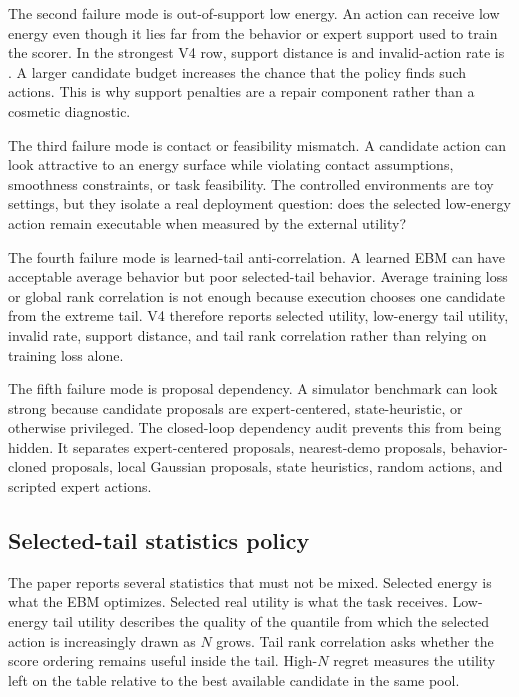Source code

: The second failure mode is out-of-support low energy. An action can receive
low energy even though it lies far from the behavior or expert support used to
train the scorer. In the strongest V4 row, support distance is
\VFourEBMRawSupportDistance{} and invalid-action rate is
\VFourEBMRawHighNInvalid{}. A larger candidate budget increases the chance
that the policy finds such actions. This is why support penalties are a
repair component rather than a cosmetic diagnostic.

The third failure mode is contact or feasibility mismatch. A candidate action
can look attractive to an energy surface while violating contact assumptions,
smoothness constraints, or task feasibility. The controlled environments are
toy settings, but they isolate a real deployment question: does the selected
low-energy action remain executable when measured by the external utility?

The fourth failure mode is learned-tail anti-correlation. A learned EBM can
have acceptable average behavior but poor selected-tail behavior. Average
training loss or global rank correlation is not enough because execution
chooses one candidate from the extreme tail. V4 therefore reports selected
utility, low-energy tail utility, invalid rate, support distance, and tail
rank correlation rather than relying on training loss alone.

The fifth failure mode is proposal dependency. A simulator benchmark can look
strong because candidate proposals are expert-centered, state-heuristic, or
otherwise privileged. The closed-loop dependency audit prevents this from
being hidden. It separates expert-centered proposals, nearest-demo proposals,
behavior-cloned proposals, local Gaussian proposals, state heuristics, random
actions, and scripted expert actions.

\subsection{Selected-tail statistics policy}
\label{app:V4-stat-policy}

The paper reports several statistics that must not be mixed. Selected energy
is what the EBM optimizes. Selected real utility is what the task receives.
Low-energy tail utility describes the quality of the quantile from which the
selected action is increasingly drawn as \(N\) grows. Tail rank correlation
asks whether the score ordering remains useful inside the tail. High-\(N\)
regret measures the utility left on the table relative to the best available
candidate in the same pool.

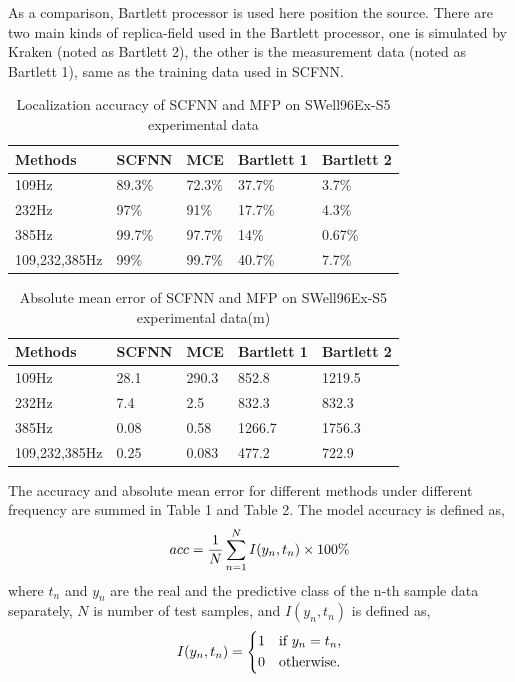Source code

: As a comparison, Bartlett processor is used here position the source.
There are two main kinds of replica-field used in the Bartlett processor, one is simulated by Kraken (noted as Bartlett 2), the other is the measurement data (noted as Bartlett 1), same as the training data used in SCFNN.
\begin{table}[]
\caption{Localization accuracy of SCFNN and MFP on SWell96Ex-S5 experimental data}
\label{my-label}
\begin{tabular}{@{}lllll@{}}
\toprule
Methods       & SCFNN    & MCE    & Bartlett 1 & Bartlett 2 \\ \midrule
109Hz         & 89.3\% & 72.3\% & 37.7\%     & 3.7\%      \\
232Hz         & 97\%   & 91\%   & 17.7\%     & 4.3\%      \\
385Hz         & 99.7\% & 97.7\% & 14\%       & 0.67\%     \\
109,232,385Hz & 99\%   & 99.7\% & 40.7\%     & 7.7\%      \\ \bottomrule
\end{tabular}
\end{table}
\begin{table}[]
\caption{Absolute mean error of SCFNN and MFP on SWell96Ex-S5 experimental data(m)}
\label{my-label}
\begin{tabular}{@{}lllll@{}}
\toprule
Methods       & SCFNN  & MCE   & Bartlett 1 & Bartlett 2 \\ \midrule
109Hz         & 28.1 & 290.3 & 852.8      & 1219.5     \\
232Hz         & 7.4  & 2.5   & 832.3      & 832.3      \\
385Hz         & 0.08 & 0.58  & 1266.7     & 1756.3     \\
109,232,385Hz & 0.25 & 0.083 & 477.2      & 722.9      \\ \bottomrule
\end{tabular}
\end{table}
The accuracy and absolute mean error for different methods under different frequency are summed in Table 1 and Table 2.
The model accuracy is defined as,
\begin{equation}
acc = {{\rm{1}} \over N}\sum\limits_{n = 1}^N {I({y_n},{t_n})}  \times 100\%
\end{equation}
where $t_{n}$ and $y_{n}$ are the real and the predictive class of the n-th sample data separately, $N$ is number of test samples, and ${I({y_n},{t_n})}$ is defined as,
\begin{equation}
  I({y_n},{t_n}) = \left\{
  \begin{aligned}
  1 &\text{\quad if\ } {y_n} = {t_n}, \\
  0 &\text{\quad otherwise.}
  \end{aligned}
  \right.
\end{equation}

════

_TO DO:_ Set down nothing but the lines from the one containing "109,232,385Hz & 99\%" through the end of the entries above, exactly as written, both ends counted.

_RESPONSE AREA:_
109,232,385Hz & 99\%   & 99.7\% & 40.7\%     & 7.7\%      \\ \bottomrule
\end{tabular}
\end{table}
\begin{table}[]
\caption{Absolute mean error of SCFNN and MFP on SWell96Ex-S5 experimental data(m)}
\label{my-label}
\begin{tabular}{@{}lllll@{}}
\toprule
Methods       & SCFNN  & MCE   & Bartlett 1 & Bartlett 2 \\ \midrule
109Hz         & 28.1 & 290.3 & 852.8      & 1219.5     \\
232Hz         & 7.4  & 2.5   & 832.3      & 832.3      \\
385Hz         & 0.08 & 0.58  & 1266.7     & 1756.3     \\
109,232,385Hz & 0.25 & 0.083 & 477.2      & 722.9      \\ \bottomrule
\end{tabular}
\end{table}
The accuracy and absolute mean error for different methods under different frequency are summed in Table 1 and Table 2.
The model accuracy is defined as,
\begin{equation}
acc = {{\rm{1}} \over N}\sum\limits_{n = 1}^N {I({y_n},{t_n})}  \times 100\%
\end{equation}
where $t_{n}$ and $y_{n}$ are the real and the predictive class of the n-th sample data separately, $N$ is number of test samples, and ${I({y_n},{t_n})}$ is defined as,
\begin{equation}
  I({y_n},{t_n}) = \left\{
  \begin{aligned}
  1 &\text{\quad if\ } {y_n} = {t_n}, \\
  0 &\text{\quad otherwise.}
  \end{aligned}
  \right.
\end{equation}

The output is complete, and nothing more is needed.